/word-count

A Go implementation of the Unix `wc` (word count) command line tool.

Primary LanguageGo

mwc

A Go implementation of the Unix wc (word count) command line tool.

Description

mwc is a custom implementation of the Unix wc command, written in Go. It provides functionality to count bytes, lines, words, and characters in text files or from standard input.

Features

  • Count bytes (-c)
  • Count lines (-l)
  • Count words (-w)
  • Count characters (-m)
  • Read from files or standard input
  • Process multiple files
  • Handles both ASCII and Unicode text
  • Default behavior (equivalent to -c, -l, and -w options)
  • Help option for usage information

Installation

To install mwc, make sure you have Go installed on your system, then run:

go get github.com/mvk059/mwc

Usage

mwc [-lwcm] [file ...]

Options:

  • -l: Count lines
  • -w: Count words
  • -c: Count bytes
  • -m: Count characters
  • -h, --help: Display help message

If no options are specified, mwc defaults to counting lines, words, and bytes (equivalent to -lwc).

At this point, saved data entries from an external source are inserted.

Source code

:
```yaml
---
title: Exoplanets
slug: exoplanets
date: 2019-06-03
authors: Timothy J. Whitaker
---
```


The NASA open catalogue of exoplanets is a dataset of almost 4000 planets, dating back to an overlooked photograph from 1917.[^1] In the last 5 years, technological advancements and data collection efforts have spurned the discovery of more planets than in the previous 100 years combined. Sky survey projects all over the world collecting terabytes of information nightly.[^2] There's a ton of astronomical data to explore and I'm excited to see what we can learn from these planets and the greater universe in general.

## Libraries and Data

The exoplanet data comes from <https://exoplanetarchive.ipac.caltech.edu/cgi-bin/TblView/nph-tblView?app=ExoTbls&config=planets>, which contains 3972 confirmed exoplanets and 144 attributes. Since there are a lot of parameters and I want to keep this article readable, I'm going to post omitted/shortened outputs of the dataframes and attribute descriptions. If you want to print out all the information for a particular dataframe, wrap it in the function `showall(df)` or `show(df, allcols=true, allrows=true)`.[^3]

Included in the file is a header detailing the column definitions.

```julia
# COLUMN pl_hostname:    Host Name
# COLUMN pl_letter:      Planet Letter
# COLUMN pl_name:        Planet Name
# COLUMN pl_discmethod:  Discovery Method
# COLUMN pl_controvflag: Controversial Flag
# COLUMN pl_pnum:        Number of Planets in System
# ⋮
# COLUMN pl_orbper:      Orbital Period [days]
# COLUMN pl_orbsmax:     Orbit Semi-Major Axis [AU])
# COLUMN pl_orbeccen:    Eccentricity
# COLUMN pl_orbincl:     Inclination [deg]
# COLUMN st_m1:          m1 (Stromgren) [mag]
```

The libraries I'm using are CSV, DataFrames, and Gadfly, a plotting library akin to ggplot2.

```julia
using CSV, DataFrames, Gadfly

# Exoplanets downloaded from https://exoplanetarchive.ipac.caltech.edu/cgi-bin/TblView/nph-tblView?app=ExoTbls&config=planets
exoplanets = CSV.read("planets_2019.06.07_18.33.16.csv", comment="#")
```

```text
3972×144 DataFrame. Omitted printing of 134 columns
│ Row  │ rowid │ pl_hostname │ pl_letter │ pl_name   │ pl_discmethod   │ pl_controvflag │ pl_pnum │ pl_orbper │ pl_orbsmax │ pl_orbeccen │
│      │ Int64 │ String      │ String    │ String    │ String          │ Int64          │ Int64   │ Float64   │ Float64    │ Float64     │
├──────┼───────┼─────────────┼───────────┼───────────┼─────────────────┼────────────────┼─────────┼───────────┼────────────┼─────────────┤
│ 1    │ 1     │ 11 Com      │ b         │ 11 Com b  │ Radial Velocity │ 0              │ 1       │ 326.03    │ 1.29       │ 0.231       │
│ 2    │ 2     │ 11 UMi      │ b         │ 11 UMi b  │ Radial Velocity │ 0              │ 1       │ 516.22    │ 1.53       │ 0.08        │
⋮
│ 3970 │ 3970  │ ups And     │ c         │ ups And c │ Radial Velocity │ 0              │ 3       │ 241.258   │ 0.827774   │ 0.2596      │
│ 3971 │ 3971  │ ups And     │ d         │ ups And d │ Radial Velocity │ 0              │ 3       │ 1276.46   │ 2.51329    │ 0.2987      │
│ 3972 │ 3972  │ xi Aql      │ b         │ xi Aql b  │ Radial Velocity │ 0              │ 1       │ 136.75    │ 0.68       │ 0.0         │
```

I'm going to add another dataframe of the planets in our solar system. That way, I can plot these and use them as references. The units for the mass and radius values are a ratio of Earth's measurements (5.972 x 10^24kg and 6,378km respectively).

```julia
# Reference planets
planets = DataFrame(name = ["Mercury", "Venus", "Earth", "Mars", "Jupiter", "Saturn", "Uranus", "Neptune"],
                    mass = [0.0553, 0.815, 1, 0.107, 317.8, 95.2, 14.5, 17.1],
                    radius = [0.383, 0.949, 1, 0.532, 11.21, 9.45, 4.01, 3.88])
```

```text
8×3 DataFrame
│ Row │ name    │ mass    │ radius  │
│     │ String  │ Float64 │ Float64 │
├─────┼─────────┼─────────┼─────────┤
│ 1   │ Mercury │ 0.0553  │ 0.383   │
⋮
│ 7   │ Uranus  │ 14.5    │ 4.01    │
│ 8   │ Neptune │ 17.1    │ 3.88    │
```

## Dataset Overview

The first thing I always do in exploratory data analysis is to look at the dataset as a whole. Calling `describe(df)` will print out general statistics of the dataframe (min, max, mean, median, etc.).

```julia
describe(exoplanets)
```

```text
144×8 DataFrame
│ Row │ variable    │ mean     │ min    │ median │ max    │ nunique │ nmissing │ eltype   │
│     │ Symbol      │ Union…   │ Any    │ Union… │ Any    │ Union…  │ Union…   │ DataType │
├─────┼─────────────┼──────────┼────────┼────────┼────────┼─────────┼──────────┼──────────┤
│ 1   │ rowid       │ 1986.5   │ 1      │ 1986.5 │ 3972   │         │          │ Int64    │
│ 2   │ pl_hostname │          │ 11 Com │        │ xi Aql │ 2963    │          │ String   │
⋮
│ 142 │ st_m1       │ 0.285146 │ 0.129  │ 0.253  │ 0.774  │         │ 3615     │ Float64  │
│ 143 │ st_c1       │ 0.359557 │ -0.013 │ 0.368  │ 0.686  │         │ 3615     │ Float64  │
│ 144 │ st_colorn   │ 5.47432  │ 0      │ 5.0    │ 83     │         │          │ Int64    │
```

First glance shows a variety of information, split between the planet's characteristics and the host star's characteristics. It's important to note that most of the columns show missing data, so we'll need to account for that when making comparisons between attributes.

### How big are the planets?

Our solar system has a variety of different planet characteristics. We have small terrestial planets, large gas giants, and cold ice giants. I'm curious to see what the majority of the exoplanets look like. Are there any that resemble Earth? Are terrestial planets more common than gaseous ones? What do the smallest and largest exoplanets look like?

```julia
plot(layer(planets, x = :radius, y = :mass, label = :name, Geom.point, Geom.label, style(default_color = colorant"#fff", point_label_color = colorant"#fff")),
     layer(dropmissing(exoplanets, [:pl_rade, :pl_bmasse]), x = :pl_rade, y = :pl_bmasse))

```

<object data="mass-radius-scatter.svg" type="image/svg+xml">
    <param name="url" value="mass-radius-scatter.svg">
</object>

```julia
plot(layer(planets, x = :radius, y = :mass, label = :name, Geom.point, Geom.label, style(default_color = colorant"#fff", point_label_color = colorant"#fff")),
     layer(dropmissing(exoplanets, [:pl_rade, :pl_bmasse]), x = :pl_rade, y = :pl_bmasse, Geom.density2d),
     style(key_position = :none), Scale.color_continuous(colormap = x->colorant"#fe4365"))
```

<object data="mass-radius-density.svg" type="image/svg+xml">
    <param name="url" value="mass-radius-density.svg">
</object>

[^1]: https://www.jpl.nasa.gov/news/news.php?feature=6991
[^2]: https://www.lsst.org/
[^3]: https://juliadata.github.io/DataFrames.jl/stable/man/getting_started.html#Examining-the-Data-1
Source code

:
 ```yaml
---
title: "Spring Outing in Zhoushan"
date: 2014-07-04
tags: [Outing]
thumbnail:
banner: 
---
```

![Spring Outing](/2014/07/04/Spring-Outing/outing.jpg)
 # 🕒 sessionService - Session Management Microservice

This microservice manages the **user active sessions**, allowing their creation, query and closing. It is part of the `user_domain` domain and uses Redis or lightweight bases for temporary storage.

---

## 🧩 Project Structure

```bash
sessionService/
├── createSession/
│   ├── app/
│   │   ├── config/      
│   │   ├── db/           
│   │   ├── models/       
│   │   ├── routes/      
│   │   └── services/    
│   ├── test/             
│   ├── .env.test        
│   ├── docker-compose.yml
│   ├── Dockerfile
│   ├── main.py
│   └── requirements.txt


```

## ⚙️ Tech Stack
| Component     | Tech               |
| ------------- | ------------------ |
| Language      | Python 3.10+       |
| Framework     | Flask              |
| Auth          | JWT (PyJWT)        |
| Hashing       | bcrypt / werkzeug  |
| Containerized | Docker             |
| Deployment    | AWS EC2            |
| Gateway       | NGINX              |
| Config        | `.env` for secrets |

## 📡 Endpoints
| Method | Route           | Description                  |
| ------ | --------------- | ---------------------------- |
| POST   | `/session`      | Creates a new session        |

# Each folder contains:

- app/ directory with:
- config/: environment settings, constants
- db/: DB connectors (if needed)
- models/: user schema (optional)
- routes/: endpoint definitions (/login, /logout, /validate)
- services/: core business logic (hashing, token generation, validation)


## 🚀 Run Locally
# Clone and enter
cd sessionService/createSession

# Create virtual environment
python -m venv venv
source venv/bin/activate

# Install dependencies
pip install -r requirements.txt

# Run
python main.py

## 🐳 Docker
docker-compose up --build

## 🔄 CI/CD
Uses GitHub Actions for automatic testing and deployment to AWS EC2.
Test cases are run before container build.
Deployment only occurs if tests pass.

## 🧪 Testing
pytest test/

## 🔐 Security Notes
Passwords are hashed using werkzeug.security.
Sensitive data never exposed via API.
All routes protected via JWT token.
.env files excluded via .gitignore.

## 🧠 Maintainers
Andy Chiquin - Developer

If no filename is provided, mwc reads from standard input.

Examples:

  1. Count lines, words, and bytes in a file:

    mwc file.txt
    
  2. Count only characters in multiple files:

    mwc -m file1.txt file2.txt
    
  3. Count lines from standard input:

    cat file.txt | mwc -l
    
  4. Count words and characters in multiple files:

    mwc -wm file1.txt file2.txt file3.txt
    
  5. Use with echo command:

    echo 'Hello World!' | mwc
    
  6. Display help message:

    mwc -h
    

    or

    mwc --help
    

Output

The output format is:

  <count1> <count2> ... <filename>

Where <count1>, <count2>, etc., are the counts for each specified option, in the order they were provided. The counts are right-aligned in 8-character wide fields.

If multiple files are provided, a total count is displayed at the end.

Implementation Details

This implementation addresses common mistakes often made in similar projects. For a detailed discussion of these mistakes, see From The Challenges: wc.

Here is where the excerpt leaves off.